An afterthought in all the hype about the return of Breaking Bad on Sunday is the new cop drama that AMC is debuting after Breaking Bad. Low Winter Sun has one of the best time slots on cable this year, and it’s good to see that AMC is not completely wasting it on a show like Small Town Security, the miserable reality show that followed Breaking Bad last year, which was a bit like having steak, throwing it up, and re-eating it for desert.
Low Winter Sun, which is based on a British miniseries, stars Mark Strong (reprising his role from the British series) and Lennie James, playing two detectives their co-worker. David Costabile (Breaking Bad, Suits) plays the Internal Affairs investigator who conducts the investigation into the shooting. The series comes from Chris Mundy, who — like The Killing’s Veena Sud — comes from Cold Case (as well as Criminal Minds).
It doesn’t appear that a ton of critics were given screeners for Low Winter Sun, and the ones who did were only given the first two episodes. Based on those reviews, however, it looks like Low Winter Sun is definitely a show that doesn’t win over its audience right out of the gate.
Alan Sepinwall at Hitfix suggests that Low Winter Sun, at least in the early-going, feels like the rash of crime-serial dramas of late: Terrific actors, and the right formula, but ultimately, empty feeling:
There’s lots of snarling, lots of talk about what men are willing to do to protect or hurt one another, and yet in the early going it feels empty, like a joke being retold by someone who can’t remember exactly how the guy he heard it from delivered it … Through these two episodes, “Low Winter Sun” left me with the nagging feeling that despite the cast and the aesthetics, there’s ultimately no there there.
Matthew Gilbert at the Boston Globe agrees. It wants to be the next Breaking Bad, Mad Men, or Rectify, but it comes up woefully short.
AMC’s “Low Winter Sun” really, really, really wants to be one of those shows. It dabbles in the quiet spaces, plot leaps, and complicated antiheroes that are all signals of TV greatness. It features actors from prestigious series, including David Costabile, who was Gale Boetticher on “Breaking Bad,” and James Ransone from “The Wire.” And it airs on AMC, the respected channel that has lifted basic cable to the top of the Emmys. But the 10-episode show, which is based on a two-part 2006 British miniseries, just doesn’t reach its ambitions.
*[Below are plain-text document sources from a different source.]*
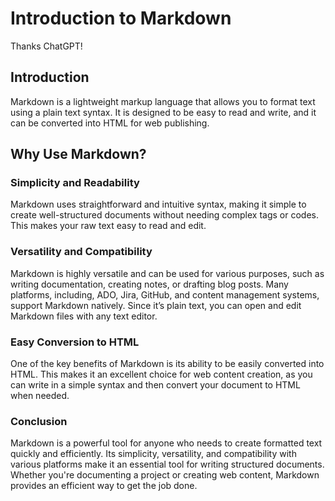 # Introduction to Markdown

Thanks ChatGPT!

## Introduction

Markdown is a lightweight markup language that allows you to format text using a plain text syntax. It is designed to be easy to read and write, and it can be converted into HTML for web publishing.

## Why Use Markdown?

### Simplicity and Readability

Markdown uses straightforward and intuitive syntax, making it simple to create well-structured documents without needing complex tags or codes. This makes your raw text easy to read and edit.

### Versatility and Compatibility

Markdown is highly versatile and can be used for various purposes, such as writing documentation, creating notes, or drafting blog posts. Many platforms, including, ADO, Jira, GitHub, and content management systems, support Markdown natively. Since it’s plain text, you can open and edit Markdown files with any text editor.

### Easy Conversion to HTML

One of the key benefits of Markdown is its ability to be easily converted into HTML. This makes it an excellent choice for web content creation, as you can write in a simple syntax and then convert your document to HTML when needed.

### Conclusion

Markdown is a powerful tool for anyone who needs to create formatted text quickly and efficiently. Its simplicity, versatility, and compatibility with various platforms make it an essential tool for writing structured documents. Whether you're documenting a project or creating web content, Markdown provides an efficient way to get the job done.
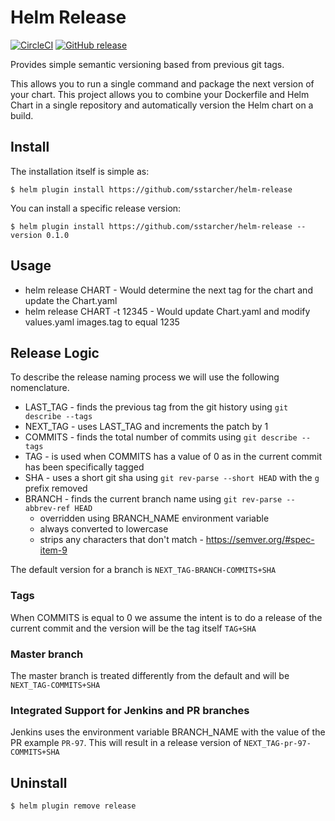 # Helm Release

[![CircleCI](https://circleci.com/gh/sstarcher/helm-release.svg?style=shield)](https://circleci.com/gh/sstarcher/helm-release)
[![GitHub release](https://img.shields.io/github/release/sstarcher/helm-release.svg)](https://github.com/sstarcher/helm-release/releases)

Provides simple semantic versioning based from previous git tags.

This allows you to run a single command and package the next version of your chart.  This project allows you to combine your Dockerfile and Helm Chart in a single repository and automatically version the Helm chart on a build.

## Install

The installation itself is simple as:

    $ helm plugin install https://github.com/sstarcher/helm-release

You can install a specific release version: 

    $ helm plugin install https://github.com/sstarcher/helm-release --version 0.1.0

## Usage

* helm release CHART - Would determine the next tag for the chart and update the Chart.yaml
* helm release CHART -t 12345 - Would update Chart.yaml and modify values.yaml images.tag to equal 1235

## Release Logic

To describe the release naming process we will use the following nomenclature.
* LAST_TAG - finds the previous tag from the git history using `git describe --tags` 
* NEXT_TAG - uses LAST_TAG and increments the patch by 1
* COMMITS - finds the total number of commits using `git describe --tags`
* TAG - is used when COMMITS has a value of 0 as in the current commit has been specifically tagged
* SHA - uses a short git sha using `git rev-parse --short HEAD` with the `g` prefix removed
* BRANCH - finds the current branch name using `git rev-parse --abbrev-ref HEAD`
  * overridden using BRANCH_NAME environment variable
  * always converted to lowercase
  * strips any characters that don't match - https://semver.org/#spec-item-9

The default version for a branch is `NEXT_TAG-BRANCH-COMMITS+SHA`

### Tags

When COMMITS is equal to 0 we assume the intent is to do a release of the current commit and the version will be the tag itself `TAG+SHA`


### Master branch

The master branch is treated differently from the default and will be `NEXT_TAG-COMMITS+SHA`

### Integrated Support for Jenkins and PR branches

Jenkins uses the environment variable BRANCH_NAME with the value of the PR example `PR-97`.  This will result in a release version of `NEXT_TAG-pr-97-COMMITS+SHA`

## Uninstall

    $ helm plugin remove release

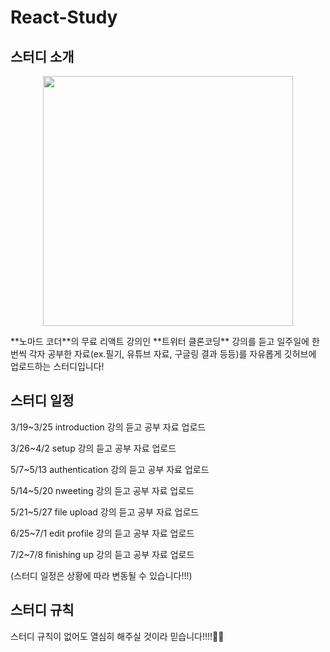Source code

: # React-Study

## 스터디 소개
<p align="center">
<img src ="https://user-images.githubusercontent.com/86764406/159151612-c8fe27cf-e122-4f71-bdef-2e12de82335b.png" height="400px">
</p>
  **노마드 코더**의 무료 리액트 강의인 **트위터 클론코딩** 강의를 듣고 일주일에 한 번씩 각자 공부한 자료(ex.필기, 유튜브 자료, 구글링 결과 등등)를 자유롭게 깃허브에 업로드하는 스터디입니다!

## 스터디 일정
3/19~3/25    introduction 강의 듣고 공부 자료 업로드

3/26~4/2     setup 강의 듣고 공부 자료 업로드

5/7~5/13      authentication 강의 듣고 공부 자료 업로드

5/14~5/20    nweeting 강의 듣고 공부 자료 업로드

5/21~5/27    file upload 강의 듣고 공부 자료 업로드

6/25~7/1      edit profile 강의 듣고 공부 자료 업로드

7/2~7/8        finishing up 강의 듣고 공부 자료 업로드

(스터디 일정은 상황에 따라 변동될 수 있습니다!!!)

## 스터디 규칙
스터디 규칙이 없어도 열심히 해주실 것이라 믿습니다!!!!🥰🥰 

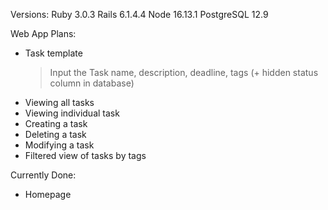 Versions:
Ruby 3.0.3
Rails 6.1.4.4
Node 16.13.1
PostgreSQL 12.9

Web App Plans:
- Task template
	> Input the Task name, description, deadline, tags (+ hidden status column in database)
- Viewing all tasks
- Viewing individual task
- Creating a task
- Deleting a task
- Modifying a task
- Filtered view of tasks by tags

Currently Done:
- Homepage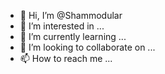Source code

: - 👋 Hi, I’m @Shammodular
- 👀 I’m interested in ...
- 🌱 I’m currently learning ...
- 💞️ I’m looking to collaborate on ...
- 📫 How to reach me ...

<!---
Shammodular/Shammodular is a ✨ special ✨ repository because its `README.md` (this file) appears on your GitHub profile.
You can click the Preview link to take a look at your changes.
--->
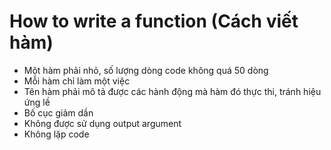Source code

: # How to write a function (Cách viết hàm)

- Một hàm phải nhỏ, số lượng dòng code không quá 50 dòng
- Mỗi hàm chỉ làm một việc
- Tên hàm phải mô tả được các hành động mà hàm đó thực thi, tránh hiệu ứng lề
- Bố cục giảm dần
- Không được sử dụng output argument
- Không lặp code
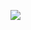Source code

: <p>
  <img src="https://wakatime.com/share/@018dbc2e-d9b4-4971-b758-87b3b4008d3c/471d52ca-1465-412c-87dd-83605c1e4fa1.svg">
</p>
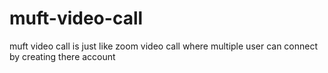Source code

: # muft-video-call
muft video call is just like zoom video call where multiple user can connect by creating there account
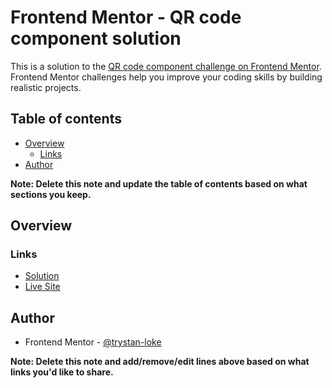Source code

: # Frontend Mentor - QR code component solution

This is a solution to the [QR code component challenge on Frontend Mentor](https://www.frontendmentor.io/challenges/qr-code-component-iux_sIO_H). Frontend Mentor challenges help you improve your coding skills by building realistic projects. 

## Table of contents

- [Overview](#overview)
  - [Links](#links)
- [Author](#author)

**Note: Delete this note and update the table of contents based on what sections you keep.**

## Overview
### Links

- [Solution](https://github.com/trystan-loke/frontend-mentor-qr-code-component)
- [Live Site](https://trystan-loke.github.io/frontend-mentor-qr-code-component/)

## Author

- Frontend Mentor - [@trystan-loke](https://www.frontendmentor.io/profile/trystan-loke)

**Note: Delete this note and add/remove/edit lines above based on what links you'd like to share.**
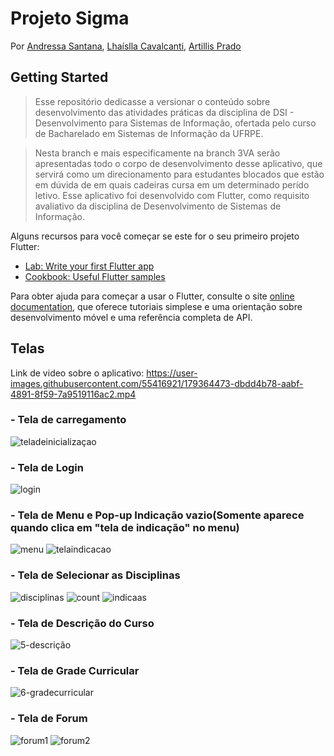 # Projeto Sigma
Por [Andressa Santana](https://github.com/dressalsl), [Lhaíslla Cavalcanti](https://github.com/lhaislla), [Artillis Prado](https://github.com/TilinhoFrond-End)

## Getting Started

>Esse repositório dedicasse a versionar o conteúdo sobre desenvolvimento das atividades práticas da disciplina de DSI - Desenvolvimento para Sistemas de Informação, ofertada pelo curso de Bacharelado em Sistemas de Informação da UFRPE.

>Nesta branch e mais especificamente na branch 3VA serão apresentadas todo o corpo de desenvolvimento desse aplicativo, que servirá como um direcionamento para estudantes blocados que estão em dúvida de em quais cadeiras cursa em um determinado perído letivo. Esse aplicativo foi desenvolvido com Flutter, como requisito avaliativo da disciplina de Desenvolvimento de Sistemas de Informação.

Alguns recursos para você começar se este for o seu primeiro projeto Flutter:

- [Lab: Write your first Flutter app](https://flutter.dev/docs/get-started/codelab)
- [Cookbook: Useful Flutter samples](https://flutter.dev/docs/cookbook)

Para obter ajuda para começar a usar o Flutter, consulte o site
[online documentation](https://flutter.dev/docs), que oferece tutoriais
simplese e uma orientação sobre desenvolvimento móvel e uma referência completa de API.

## Telas
Link de video sobre o aplicativo: https://user-images.githubusercontent.com/55416921/179364473-dbdd4b78-aabf-4891-8f59-7a9519116ac2.mp4
### - Tela de carregamento
![teladeinicializaçao](https://user-images.githubusercontent.com/55416921/179366676-eec7dd0e-3fd7-42a3-bd2c-613a4987577a.png)
### -  Tela de Login
![login](https://user-images.githubusercontent.com/55416921/179366709-c37d6e19-78e9-4000-a586-028d9b0ffcbd.png)
### - Tela de Menu e Pop-up Indicação vazio(Somente aparece quando clica em "tela de indicação" no menu)
![menu](https://user-images.githubusercontent.com/55416921/179366714-05d33dff-aea1-4bec-a898-0a2c7a699652.png)
![telaindicacao](https://user-images.githubusercontent.com/55416921/179366799-efe2648e-fb38-4069-b544-0fd83089d3bd.png)
### - Tela de Selecionar as Disciplinas
![disciplinas](https://user-images.githubusercontent.com/55416921/179366734-e2250693-dc8a-406e-b32a-e8c1ba89e168.png)
![count](https://user-images.githubusercontent.com/55416921/179366736-45da3626-e615-4c83-a260-b82a3026dee0.png)
![indicaas](https://user-images.githubusercontent.com/55416921/179366737-9b6ad9e0-0985-4c3f-a0f4-d49397f9ce18.png)
### - Tela de Descrição do Curso
![5-descrição](https://user-images.githubusercontent.com/55416921/179365887-a7723f01-fb19-4fc7-ab50-7d90b8348445.png)
### - Tela de Grade Curricular
![6-gradecurricular](https://user-images.githubusercontent.com/55416921/179365910-b7d9cb29-23c1-4cc1-9beb-c1e9626e9023.png)
### - Tela de Forum
![forum1](https://user-images.githubusercontent.com/55416921/179366743-2bb60175-5183-45df-a915-807659df1c3f.png)
![forum2](https://user-images.githubusercontent.com/55416921/179366744-0a6e8fc3-f981-4375-aaed-06ffc36eb752.png)

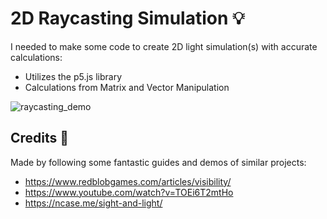 # 2D Raycasting Simulation 💡
I needed to make some code to create 2D light simulation(s) with accurate calculations:
- Utilizes the p5.js library
- Calculations from Matrix and Vector Manipulation

![raycasting_demo](https://github.com/DylanHalstead/2d-raycasting/assets/70990184/d3a8297b-76fd-4c35-9527-37f7ebde1706)

## Credits 📖
Made by following some fantastic guides and demos of similar projects:
- https://www.redblobgames.com/articles/visibility/
- https://www.youtube.com/watch?v=TOEi6T2mtHo
- https://ncase.me/sight-and-light/
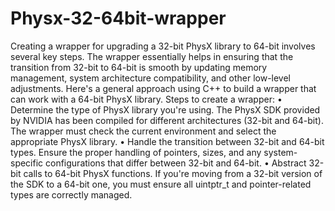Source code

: # Physx-32-64bit-wrapper

Creating a wrapper for upgrading a 32-bit PhysX library to 64-bit involves several key steps. The wrapper essentially helps in ensuring that the transition from 32-bit to 64-bit is smooth by updating memory management, system architecture compatibility, and other low-level adjustments. Here's a general approach using C++ to build a wrapper that can work with a 64-bit PhysX library.
Steps to create a wrapper:
• Determine the type of PhysX library you're using. The PhysX SDK provided by NVIDIA has been compiled for different architectures (32-bit and 64-bit). The wrapper must check the current environment and select the appropriate PhysX library.
• Handle the transition between 32-bit and 64-bit types. Ensure the proper handling of pointers, sizes, and any system-specific configurations that differ between 32-bit and 64-bit.
• Abstract 32-bit calls to 64-bit PhysX functions. If you're moving from a 32-bit version of the SDK to a 64-bit one, you must ensure all uintptr_t and pointer-related types are correctly managed.

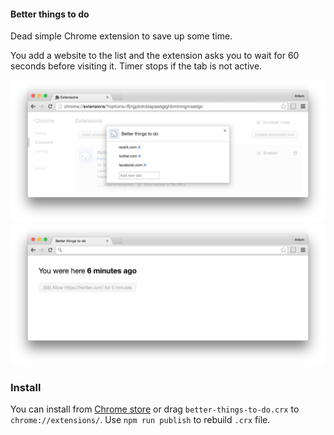 #### Better things to do

Dead simple Chrome extension to save up some time.

You add a website to the list and the extension asks you to wait for 60 seconds before visiting it. Timer stops if the tab is not active.

<img src="screenshots/01-options.png" />

<br>

<img src="screenshots/02-blocked-request.png" />

### Install

You can install from [Chrome store](https://chrome.google.com/webstore/detail/better-things-to-do/begggblpkegcnammjagcmplfnpopocla/) or drag `better-things-to-do.crx` to `chrome://extensions/`. Use `npm run publish` to rebuild `.crx` file.
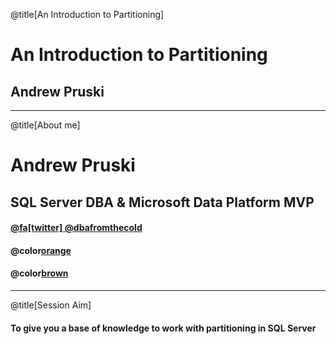 @title[An Introduction to Partitioning]

# An Introduction to Partitioning

## Andrew Pruski

---

@title[About me]

# Andrew Pruski

## SQL Server DBA & Microsoft Data Platform MVP

#### [@fa[twitter] @dbafromthecold](https://twitter.com/dbafromthecold)
#### @color[orange](dbafromthecold@gmail.com)
#### @color[brown](www.dbafromthecold.com)

---

@title[Session Aim]

#### To give you a base of knowledge to work with partitioning in SQL Server
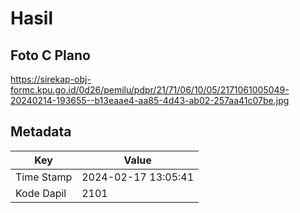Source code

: # Hasil

## Foto C Plano

https://sirekap-obj-formc.kpu.go.id/0d26/pemilu/pdpr/21/71/06/10/05/2171061005049-20240214-193655--b13eaae4-aa85-4d43-ab02-257aa41c07be.jpg


## Metadata

| Key        | Value               |
| ---------- | ------------------- |
| Time Stamp | 2024-02-17 13:05:41 |
| Kode Dapil | 2101                |



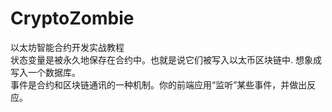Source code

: # CryptoZombie
 以太坊智能合约开发实战教程  
 状态变量是被永久地保存在合约中。也就是说它们被写入以太币区块链中. 想象成写入一个数据库。  
 事件是合约和区块链通讯的一种机制。你的前端应用“监听”某些事件，并做出反应。   
 
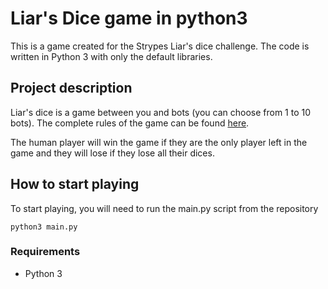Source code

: # Liar's Dice game in python3

This is a game created for the Strypes Liar's dice challenge. The code is written in Python 3 with only the default libraries.

## Project description

Liar's dice is a game between you and bots (you can choose from 1 to 10 bots). The complete rules of the game can be found [here](https://strypes.eu/careers/liars-dice/?utm_content=209574933&utm_medium=social&utm_source=linkedin&hss_channel=lcp-674720). 

The human player will win the game if they are the only player left in the game and they will lose if they lose all their dices.

## How to start playing

To start playing, you will need to run the main.py script from the repository

`python3 main.py`

### Requirements

- Python 3
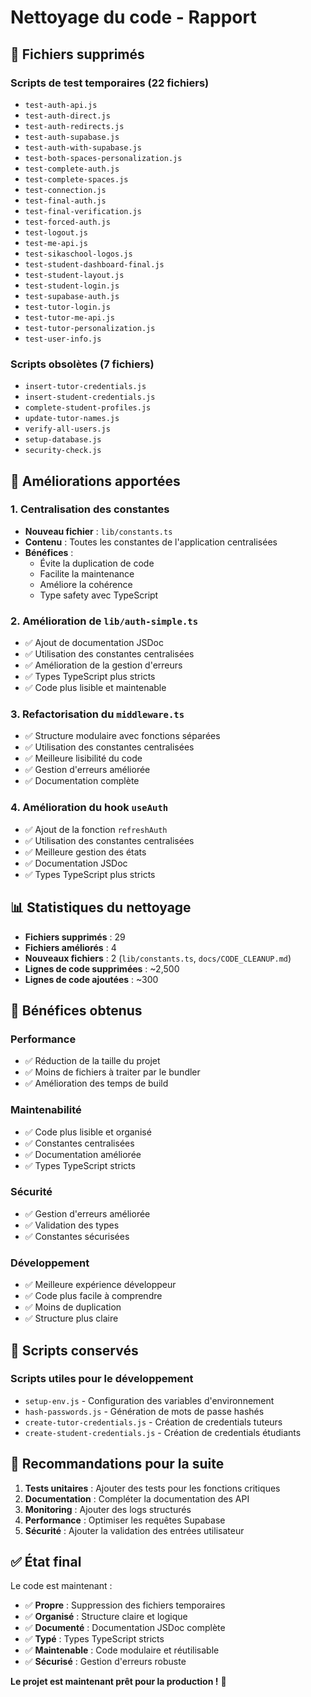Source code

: # Nettoyage du code - Rapport

## 🧹 Fichiers supprimés

### Scripts de test temporaires (22 fichiers)
- `test-auth-api.js`
- `test-auth-direct.js`
- `test-auth-redirects.js`
- `test-auth-supabase.js`
- `test-auth-with-supabase.js`
- `test-both-spaces-personalization.js`
- `test-complete-auth.js`
- `test-complete-spaces.js`
- `test-connection.js`
- `test-final-auth.js`
- `test-final-verification.js`
- `test-forced-auth.js`
- `test-logout.js`
- `test-me-api.js`
- `test-sikaschool-logos.js`
- `test-student-dashboard-final.js`
- `test-student-layout.js`
- `test-student-login.js`
- `test-supabase-auth.js`
- `test-tutor-login.js`
- `test-tutor-me-api.js`
- `test-tutor-personalization.js`
- `test-user-info.js`

### Scripts obsolètes (7 fichiers)
- `insert-tutor-credentials.js`
- `insert-student-credentials.js`
- `complete-student-profiles.js`
- `update-tutor-names.js`
- `verify-all-users.js`
- `setup-database.js`
- `security-check.js`

## 🔧 Améliorations apportées

### 1. Centralisation des constantes
- **Nouveau fichier** : `lib/constants.ts`
- **Contenu** : Toutes les constantes de l'application centralisées
- **Bénéfices** :
  - Évite la duplication de code
  - Facilite la maintenance
  - Améliore la cohérence
  - Type safety avec TypeScript

### 2. Amélioration de `lib/auth-simple.ts`
- ✅ Ajout de documentation JSDoc
- ✅ Utilisation des constantes centralisées
- ✅ Amélioration de la gestion d'erreurs
- ✅ Types TypeScript plus stricts
- ✅ Code plus lisible et maintenable

### 3. Refactorisation du `middleware.ts`
- ✅ Structure modulaire avec fonctions séparées
- ✅ Utilisation des constantes centralisées
- ✅ Meilleure lisibilité du code
- ✅ Gestion d'erreurs améliorée
- ✅ Documentation complète

### 4. Amélioration du hook `useAuth`
- ✅ Ajout de la fonction `refreshAuth`
- ✅ Utilisation des constantes centralisées
- ✅ Meilleure gestion des états
- ✅ Documentation JSDoc
- ✅ Types TypeScript plus stricts

## 📊 Statistiques du nettoyage

- **Fichiers supprimés** : 29
- **Fichiers améliorés** : 4
- **Nouveaux fichiers** : 2 (`lib/constants.ts`, `docs/CODE_CLEANUP.md`)
- **Lignes de code supprimées** : ~2,500
- **Lignes de code ajoutées** : ~300

## 🎯 Bénéfices obtenus

### Performance
- ✅ Réduction de la taille du projet
- ✅ Moins de fichiers à traiter par le bundler
- ✅ Amélioration des temps de build

### Maintenabilité
- ✅ Code plus lisible et organisé
- ✅ Constantes centralisées
- ✅ Documentation améliorée
- ✅ Types TypeScript stricts

### Sécurité
- ✅ Gestion d'erreurs améliorée
- ✅ Validation des types
- ✅ Constantes sécurisées

### Développement
- ✅ Meilleure expérience développeur
- ✅ Code plus facile à comprendre
- ✅ Moins de duplication
- ✅ Structure plus claire

## 🔄 Scripts conservés

### Scripts utiles pour le développement
- `setup-env.js` - Configuration des variables d'environnement
- `hash-passwords.js` - Génération de mots de passe hashés
- `create-tutor-credentials.js` - Création de credentials tuteurs
- `create-student-credentials.js` - Création de credentials étudiants

## 📝 Recommandations pour la suite

1. **Tests unitaires** : Ajouter des tests pour les fonctions critiques
2. **Documentation** : Compléter la documentation des API
3. **Monitoring** : Ajouter des logs structurés
4. **Performance** : Optimiser les requêtes Supabase
5. **Sécurité** : Ajouter la validation des entrées utilisateur

## ✅ État final

Le code est maintenant :
- ✅ **Propre** : Suppression des fichiers temporaires
- ✅ **Organisé** : Structure claire et logique
- ✅ **Documenté** : Documentation JSDoc complète
- ✅ **Typé** : Types TypeScript stricts
- ✅ **Maintenable** : Code modulaire et réutilisable
- ✅ **Sécurisé** : Gestion d'erreurs robuste

**Le projet est maintenant prêt pour la production !** 🚀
It comes off as a straining, overly serious wannabe.
The best Newsday offers is that “it’s worth a shot.”
This isn’t for all tastes, and the trope of “tortured cop protagonist” has been worked over so often that viewers may not be able to decide what’s so different (or engaging) this time around. But at least they can witness two actors of uncommon skill and power, with excellent support … Terrifically hard to love, but some superb performances indicate that at least it’s worth the effort to try.
Variety is likewise high on the performances, but less so on the show itself:
It’s hard to think of a more compelling combination than the British duo of Mark Strong and Lennie James, and their pairing alone is enough to recommend checking out Low Winter Sun. … Their appeal is tested, however, by a too-familiar tale of police corruption, a relentlessly grim tone and an abundance of terse, jargon-riddled dialogue. Riding piggyback on Breaking Bad’s last stand, the series merits a look, certainly, but the first two episodes mostly live down to the title — throwing off limited heat, and even less light.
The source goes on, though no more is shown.